[EXTRACTED INFORMATION — start]

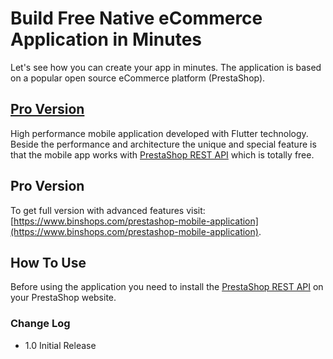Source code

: # Build Free Native eCommerce Application in Minutes
Let's see how you can create your app in minutes. The application is based on a popular open source eCommerce platform (PrestaShop).
## [Pro Version](https://www.binshops.com/prestashop-mobile-application) 

High performance mobile application developed with Flutter technology. Beside the performance and architecture the unique and special feature is that the mobile app works with [PrestaShop REST API](https://www.binshops.com/prestashop-rest-api) which is totally free.

## Pro Version
To get full version with advanced features visit: [https://www.binshops.com/prestashop-mobile-application](https://www.binshops.com/prestashop-mobile-application).

## How To Use
Before using the application you need to install the [PrestaShop REST API](https://www.binshops.com/prestashop-rest-api) on your PrestaShop website. 

### Change Log
- 1.0 Initial Release
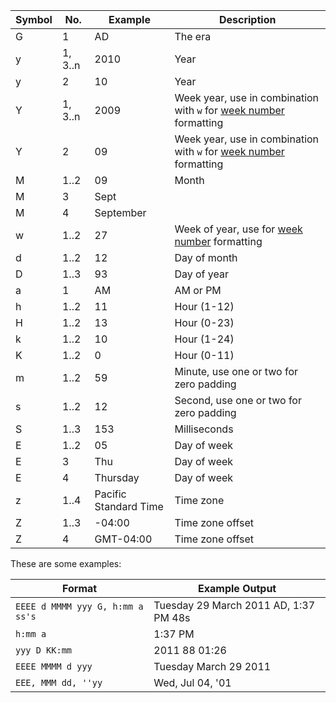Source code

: | Symbol | No. | Example | Description |
| --- | --- | --- | --- |
| G | 1 | AD | The era |
| y | 1, 3..n | 2010 | Year |
| y | 2 | 10 | Year |
| Y | 1, 3..n | 2009 | Week year, use in combination with `w` for [week number](https://en.wikipedia.org/wiki/Week#Week_numbering) formatting |
| Y | 2 | 09 | Week year, use in combination with `w` for [week number](https://en.wikipedia.org/wiki/Week#Week_numbering) formatting |
| M | 1..2 | 09 | Month |
| M | 3 | Sept |
| M | 4 | September |
| w | 1..2 | 27 | Week of year, use for [week number](https://en.wikipedia.org/wiki/Week#Week_numbering) formatting |
| d | 1..2 | 12 | Day of month |
| D | 1..3 | 93 | Day of year |
| a | 1 | AM | AM or PM |
| h | 1..2 | 11 | Hour (1-12) |
| H | 1..2 | 13 | Hour (0-23) |
| k | 1..2 | 10 | Hour (1-24) |
| K | 1..2 | 0 | Hour (0-11) |
| m | 1..2 | 59 | Minute, use one or two for zero padding |
| s | 1..2 | 12 | Second, use one or two for zero padding |
| S | 1..3 | 153 | Milliseconds |
| E | 1..2 | 05 | Day of week |
| E | 3 | Thu | Day of week |
| E | 4 | Thursday | Day of week |
| z | 1..4 | Pacific Standard Time | Time zone |
| Z | 1..3 | -04:00 | Time zone offset |
| Z | 4 | GMT-04:00 | Time zone offset |

These are some examples:

| Format | Example Output |
| --- | --- |
| `EEEE d MMMM yyy G, h:mm a ss's` | Tuesday 29 March 2011 AD, 1:37 PM 48s |
| `h:mm a` | 1:37 PM |
| `yyy D KK:mm` | 2011 88 01:26 |
| `EEEE MMMM d yyy` | Tuesday March 29 2011 |
| `EEE, MMM dd, ''yy` | Wed, Jul 04, '01 |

[EXTRACTED INFORMATION — finish]

-- HOW TO COMPLETE THIS TASK --
Your copy should hold the lines from the one with "- 1.0 Initial Release" up to and including the one with "Thursday | Day of week |", exactly as in the data above, and no pictures.

-- SOLUTION --
- 1.0 Initial Release
Source code

: | Symbol | No. | Example | Description |
| --- | --- | --- | --- |
| G | 1 | AD | The era |
| y | 1, 3..n | 2010 | Year |
| y | 2 | 10 | Year |
| Y | 1, 3..n | 2009 | Week year, use in combination with `w` for [week number](https://en.wikipedia.org/wiki/Week#Week_numbering) formatting |
| Y | 2 | 09 | Week year, use in combination with `w` for [week number](https://en.wikipedia.org/wiki/Week#Week_numbering) formatting |
| M | 1..2 | 09 | Month |
| M | 3 | Sept |
| M | 4 | September |
| w | 1..2 | 27 | Week of year, use for [week number](https://en.wikipedia.org/wiki/Week#Week_numbering) formatting |
| d | 1..2 | 12 | Day of month |
| D | 1..3 | 93 | Day of year |
| a | 1 | AM | AM or PM |
| h | 1..2 | 11 | Hour (1-12) |
| H | 1..2 | 13 | Hour (0-23) |
| k | 1..2 | 10 | Hour (1-24) |
| K | 1..2 | 0 | Hour (0-11) |
| m | 1..2 | 59 | Minute, use one or two for zero padding |
| s | 1..2 | 12 | Second, use one or two for zero padding |
| S | 1..3 | 153 | Milliseconds |
| E | 1..2 | 05 | Day of week |
| E | 3 | Thu | Day of week |
| E | 4 | Thursday | Day of week |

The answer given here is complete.